En la oficina de la G. P. U., el funcionario miró fríamente a Andrei y le preguntó:

– ¿Intercedes… por un pariente tuyo, camarada Taganov?

– No te comprendo, camarada -contestó Andrei con calma, mirándole fijamente.

– Oh, sí; me comprendes muy bien, y creo que debes comprender que el tener por amante a la hija de un expatrono no es precisamente el mejor medio de robustecer tu posición en el Partido. No te extrañe, camarada Taganov.

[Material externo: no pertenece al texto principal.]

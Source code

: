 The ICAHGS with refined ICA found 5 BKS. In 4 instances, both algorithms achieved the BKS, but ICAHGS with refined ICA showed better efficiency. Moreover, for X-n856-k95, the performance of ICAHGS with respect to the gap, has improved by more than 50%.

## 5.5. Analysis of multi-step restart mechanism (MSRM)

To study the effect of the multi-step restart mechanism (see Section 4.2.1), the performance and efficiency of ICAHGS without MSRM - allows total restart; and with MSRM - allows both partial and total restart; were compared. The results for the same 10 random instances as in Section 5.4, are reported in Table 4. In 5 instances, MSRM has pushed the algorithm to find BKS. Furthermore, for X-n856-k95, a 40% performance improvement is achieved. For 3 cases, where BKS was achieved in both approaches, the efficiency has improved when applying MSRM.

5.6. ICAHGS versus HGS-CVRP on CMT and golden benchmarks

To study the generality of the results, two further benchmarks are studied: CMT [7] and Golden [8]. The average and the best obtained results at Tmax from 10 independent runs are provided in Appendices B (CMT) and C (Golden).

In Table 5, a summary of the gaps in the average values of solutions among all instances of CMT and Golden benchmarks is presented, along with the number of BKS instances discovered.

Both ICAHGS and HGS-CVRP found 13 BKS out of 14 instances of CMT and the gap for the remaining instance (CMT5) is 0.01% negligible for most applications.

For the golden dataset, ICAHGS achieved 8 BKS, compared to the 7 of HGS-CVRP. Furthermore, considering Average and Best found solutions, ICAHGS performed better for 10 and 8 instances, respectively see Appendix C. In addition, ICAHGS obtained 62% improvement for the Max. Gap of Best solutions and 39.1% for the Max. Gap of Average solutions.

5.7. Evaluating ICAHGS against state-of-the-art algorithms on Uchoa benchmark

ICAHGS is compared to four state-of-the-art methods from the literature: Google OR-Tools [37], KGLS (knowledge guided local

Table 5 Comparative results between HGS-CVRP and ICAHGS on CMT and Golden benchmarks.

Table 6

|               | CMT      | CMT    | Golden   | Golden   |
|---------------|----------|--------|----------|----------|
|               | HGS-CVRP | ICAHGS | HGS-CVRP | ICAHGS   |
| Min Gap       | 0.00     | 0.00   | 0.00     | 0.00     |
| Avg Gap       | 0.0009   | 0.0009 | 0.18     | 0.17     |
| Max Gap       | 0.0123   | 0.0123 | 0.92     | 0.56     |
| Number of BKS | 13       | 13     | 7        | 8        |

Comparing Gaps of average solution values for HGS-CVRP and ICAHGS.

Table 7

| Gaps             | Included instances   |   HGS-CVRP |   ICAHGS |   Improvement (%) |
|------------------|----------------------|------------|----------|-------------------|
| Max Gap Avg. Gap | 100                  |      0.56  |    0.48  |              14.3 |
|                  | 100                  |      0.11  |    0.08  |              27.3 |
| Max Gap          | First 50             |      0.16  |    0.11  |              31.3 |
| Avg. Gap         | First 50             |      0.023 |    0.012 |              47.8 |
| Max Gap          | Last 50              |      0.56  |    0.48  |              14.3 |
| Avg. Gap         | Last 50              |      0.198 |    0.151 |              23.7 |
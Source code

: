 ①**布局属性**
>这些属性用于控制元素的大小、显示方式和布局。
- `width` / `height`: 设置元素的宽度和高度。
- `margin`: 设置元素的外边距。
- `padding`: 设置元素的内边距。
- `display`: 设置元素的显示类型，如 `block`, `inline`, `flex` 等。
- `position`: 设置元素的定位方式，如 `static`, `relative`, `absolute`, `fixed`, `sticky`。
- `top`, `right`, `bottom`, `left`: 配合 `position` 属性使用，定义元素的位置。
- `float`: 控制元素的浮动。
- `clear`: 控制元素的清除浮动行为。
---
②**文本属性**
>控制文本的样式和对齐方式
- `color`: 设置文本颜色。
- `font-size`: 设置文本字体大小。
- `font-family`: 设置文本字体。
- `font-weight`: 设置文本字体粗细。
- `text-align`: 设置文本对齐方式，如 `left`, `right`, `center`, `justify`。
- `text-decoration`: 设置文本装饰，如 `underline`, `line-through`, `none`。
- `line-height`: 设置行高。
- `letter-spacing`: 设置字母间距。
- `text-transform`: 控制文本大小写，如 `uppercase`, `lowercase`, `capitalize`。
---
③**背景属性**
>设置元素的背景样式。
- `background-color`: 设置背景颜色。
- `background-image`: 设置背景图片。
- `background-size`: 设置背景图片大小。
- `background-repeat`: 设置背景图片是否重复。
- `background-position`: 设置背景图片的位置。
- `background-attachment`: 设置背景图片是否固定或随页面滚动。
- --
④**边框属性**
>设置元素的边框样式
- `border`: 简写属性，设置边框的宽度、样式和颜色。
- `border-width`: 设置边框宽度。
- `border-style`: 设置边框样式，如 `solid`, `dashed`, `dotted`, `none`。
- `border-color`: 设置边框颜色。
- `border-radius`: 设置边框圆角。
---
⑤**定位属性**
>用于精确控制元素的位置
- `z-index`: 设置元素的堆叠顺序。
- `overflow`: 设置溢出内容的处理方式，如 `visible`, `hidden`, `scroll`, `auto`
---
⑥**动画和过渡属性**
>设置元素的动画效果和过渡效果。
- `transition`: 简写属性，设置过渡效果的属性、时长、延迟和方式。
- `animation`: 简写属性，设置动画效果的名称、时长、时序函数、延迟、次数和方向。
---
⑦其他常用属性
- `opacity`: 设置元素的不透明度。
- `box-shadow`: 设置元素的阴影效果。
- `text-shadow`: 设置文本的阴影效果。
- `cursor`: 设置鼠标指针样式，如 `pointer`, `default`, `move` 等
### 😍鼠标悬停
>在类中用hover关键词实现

No creías que lo supiéramos, ¿verdad? ¿Y tú trabajas en la G. P. U.? Me sorprende.

– Mis asuntos personales…

– ¿Qué clase de asuntos, camarada?

– Si te refieres a la ciudadana Argounova…

– Me refiero exactamente a la ciudadana Argounova. Y quisiera sugerirte que usaras alguno de nuestros métodos y un poco de autoridad que te confiere tu posición para indagar acerca de la ciudadana Argounova… en interés tuyo, ya que hablamos de este asunto.

– Sé todo cuanto tengo que saber acerca de la ciudadana Argounova. No hay necesidad de implicarla en lo otro. Desde el punto de vista político, es absolutamente irreprensible.

– ¡Oh, desde el punto de vista político! ¿Y desde otros puntos de vista?

– Si hablas como superior mío, me niego a escuchar nada referente a la ciudadana Argounova excepto aquello que tenga relación con su posición política.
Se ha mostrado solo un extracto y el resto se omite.